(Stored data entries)
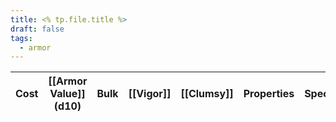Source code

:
 ```yaml
---
title: <% tp.file.title %>
draft: false
tags:
  - armor
---
```

| Cost | [[Armor Value]] (d10) | Bulk | [[Vigor]] | [[Clumsy]] | Properties                                  | Special            | Mastery           |
| ---- | --------------------- | ---- | --------- | ---------- | ------------------------------------------- | ------------------ | ----------------- |
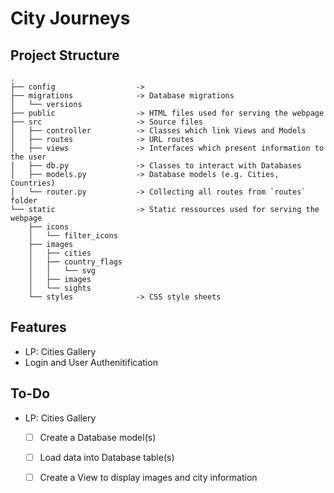 # City Journeys

## Project Structure

```
.
├── config                  -> 
├── migrations              -> Database migrations
│   └── versions
├── public                  -> HTML files used for serving the webpage
├── src                     -> Source files
│   ├── controller          -> Classes which link Views and Models
│   ├── routes              -> URL routes
│   ├── views               -> Interfaces which present information to the user
│   ├── db.py               -> Classes to interact with Databases
│   ├── models.py           -> Database models (e.g. Cities, Countries)
│   └── router.py           -> Collecting all routes from `routes` folder
└── static                  -> Static ressources used for serving the webpage
    ├── icons
    │   └── filter_icons
    ├── images
    │   ├── cities
    │   ├── country_flags
    │   │   └── svg
    │   ├── images
    │   └── sights
    └── styles              -> CSS style sheets
```

## Features
- LP: Cities Gallery
- Login and User Authenitification


## To-Do
- LP: Cities Gallery
    - [ ] Create a Database model(s)
    - [ ] Load data into Database table(s)
    - [ ] Create a View to display images and city information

Problem to solve -> Go through the records above, find every line with the word "which", and list those lines.

Answer box ->
│   ├── controller          -> Classes which link Views and Models
│   ├── views               -> Interfaces which present information to the user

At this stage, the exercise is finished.